You can also improve an AI chatbot’s responses by giving it structured input and asking for structured output. This is especially helpful when asking it to do tasks related to data analysis, as responses start to break down when you overload them with too many requests at once. If you’ve ever asked ChatGPT to make a list of more than 20 items, then you know exactly how quickly its responses can deteriorate. Asking it to format its responses in a particular way can be helpful, but it’s even more helpful to ask it to provide output in a structured data format, such as .json or .csv. This way, an LLM can write and execute scripts to run various different analyses on your data without ever opening a code editor yourself. If Python can process a thousand data points with relative ease, then ChatGPT and Claude don’t have to.

Infographic illustrating three prompt engineering techniques: Chain-of-Thought Promtping, Few-Shot/Many-Shot Prompting, and providing structured input, such as .json or .csv files.

To get more deterministic output from Large Language Models, it’s essential to craft your prompts with a clear scope, taking into account the model's inherent behaviors and limitations. Be mindful of how many requests you're making at once and the overall prompt length, as overly complex or lengthy prompts can increase the likelihood of hallucinations or incomplete responses. Breaking down your tasks into smaller, manageable steps and using reinforcement learning can significantly enhance the reliability of your output. Techniques like few-shot, many-shot, and chain-of-thought prompting help to emulate human cognitive processes, thereby allowing the model to produce outputs that are more aligned with your specific needs.

The Shifting Software Development Landscape

Gene notes the significant impact of AI on traditional software development roles. They predict that developers will need to adapt to a future where AI is central to software development, not just as a tool for automating tasks but as a transformative shift in how coding is approached.

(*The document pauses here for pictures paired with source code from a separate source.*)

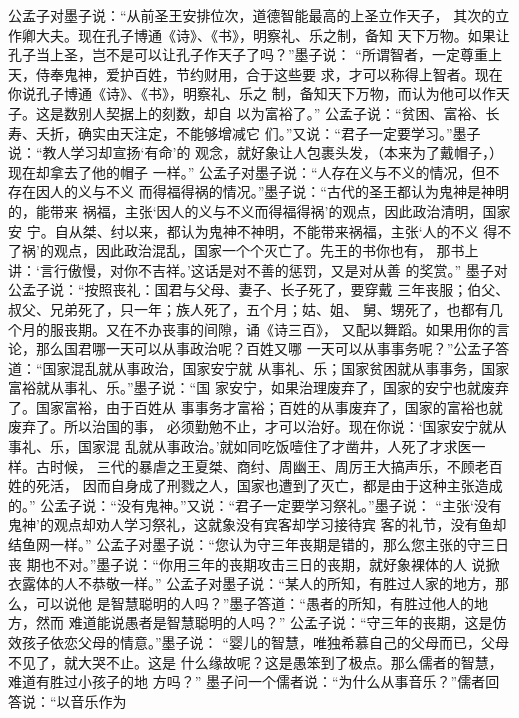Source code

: \documentclass[12pt,UTF8]{ctexbook}
\begin{document}
公孟子对墨子说：“从前圣王安排位次，道德智能最高的上圣立作天子， 
其次的立作卿大夫。现在孔子博通《诗》、《书》，明察礼、乐之制，备知 
天下万物。如果让孔子当上圣，岂不是可以让孔子作天子了吗？”墨子说： 
“所谓智者，一定尊重上天，侍奉鬼神，爱护百姓，节约财用，合于这些要 
求，才可以称得上智者。现在你说孔子博通《诗》、《书》，明察礼、乐之 
制，备知天下万物，而认为他可以作天子。这是数别人契据上的刻数，却自 
以为富裕了。” 
公孟子说：“贫困、富裕、长寿、夭折，确实由天注定，不能够增减它 
们。”又说：“君子一定要学习。”墨子说：“教人学习却宣扬‘有命’的 
观念，就好象让人包裹头发，（本来为了戴帽子，）现在却拿去了他的帽子 
一样。” 
公孟子对墨子说：“人存在义与不义的情况，但不存在因人的义与不义 
而得福得祸的情况。”墨子说：“古代的圣王都认为鬼神是神明的，能带来 
祸福，主张‘因人的义与不义而得福得祸’的观点，因此政治清明，国家安 
宁。自从桀、纣以来，都认为鬼神不神明，不能带来祸福，主张‘人的不义 
得不了祸’的观点，因此政治混乱，国家一个个灭亡了。先王的书你也有， 
那书上讲：‘言行傲慢，对你不吉祥。’这话是对不善的惩罚，又是对从善 
的奖赏。” 
墨子对公孟子说：“按照丧礼：国君与父母、妻子、长子死了，要穿戴 
三年丧服；伯父、叔父、兄弟死了，只一年；族人死了，五个月；姑、姐、 
舅、甥死了，也都有几个月的服丧期。又在不办丧事的间隙，诵《诗三百》， 
又配以舞蹈。如果用你的言论，那么国君哪一天可以从事政治呢？百姓又哪 
一天可以从事事务呢？”公孟子答道：“国家混乱就从事政治，国家安宁就 
从事礼、乐；国家贫困就从事事务，国家富裕就从事礼、乐。”墨子说：“国 
家安宁，如果治理废弃了，国家的安宁也就废弃了。国家富裕，由于百姓从 
事事务才富裕；百姓的从事废弃了，国家的富裕也就废弃了。所以治国的事， 
必须勤勉不止，才可以治好。现在你说：‘国家安宁就从事礼、乐，国家混 
乱就从事政治。’就如同吃饭噎住了才凿井，人死了才求医一样。古时候， 
三代的暴虐之王夏桀、商纣、周幽王、周厉王大搞声乐，不顾老百姓的死活， 
因而自身成了刑戮之人，国家也遭到了灭亡，都是由于这种主张造成的。” 
公孟子说：“没有鬼神。”又说：“君子一定要学习祭礼。”墨子说： 
“主张‘没有鬼神’的观点却劝人学习祭礼，这就象没有宾客却学习接待宾 
客的礼节，没有鱼却结鱼网一样。” 
公孟子对墨子说：“您认为守三年丧期是错的，那么您主张的守三日丧 
期也不对。”墨子说：“你用三年的丧期攻击三日的丧期，就好象裸体的人 
说掀衣露体的人不恭敬一样。” 
公孟子对墨子说：“某人的所知，有胜过人家的地方，那么，可以说他 
是智慧聪明的人吗？”墨子答道：“愚者的所知，有胜过他人的地方，然而 
难道能说愚者是智慧聪明的人吗？” 
公孟子说：“守三年的丧期，这是仿效孩子依恋父母的情意。”墨子说： 
“婴儿的智慧，唯独希慕自己的父母而已，父母不见了，就大哭不止。这是 
什么缘故呢？这是愚笨到了极点。那么儒者的智慧，难道有胜过小孩子的地 
方吗？” 
墨子问一个儒者说：“为什么从事音乐？”儒者回答说：“以音乐作为 
\end{document}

“I do think that lots of traditional software developers are going to have to transition to more oversight-heavy, managerial roles. They’ll have to understand what the code is supposed to accomplish at a high level and translate it to natural language so that they can use code gen[eration],” they explained. The alternative, they warned, is to risk being left behind in a field that is evolving at an unprecedented pace.

Knowledge workers who embrace AI are likely to gain a significant advantage over those who stick with traditional methods. By adopting AI tools, developers can reduce iteration time, accelerate deployment, and expand their skill sets more rapidly than those who choose not to integrate AI into their workflow. While some may resist this change, these technological advancements are already disrupting the job market, transforming how we think about and solve problems. With the release of new and improved models right around the corner, AI is only likely to grow more significant in our lives with each passing day. It’s in the best interest of everyone, not just developers, to prepare for a future where these tools will play a vital role.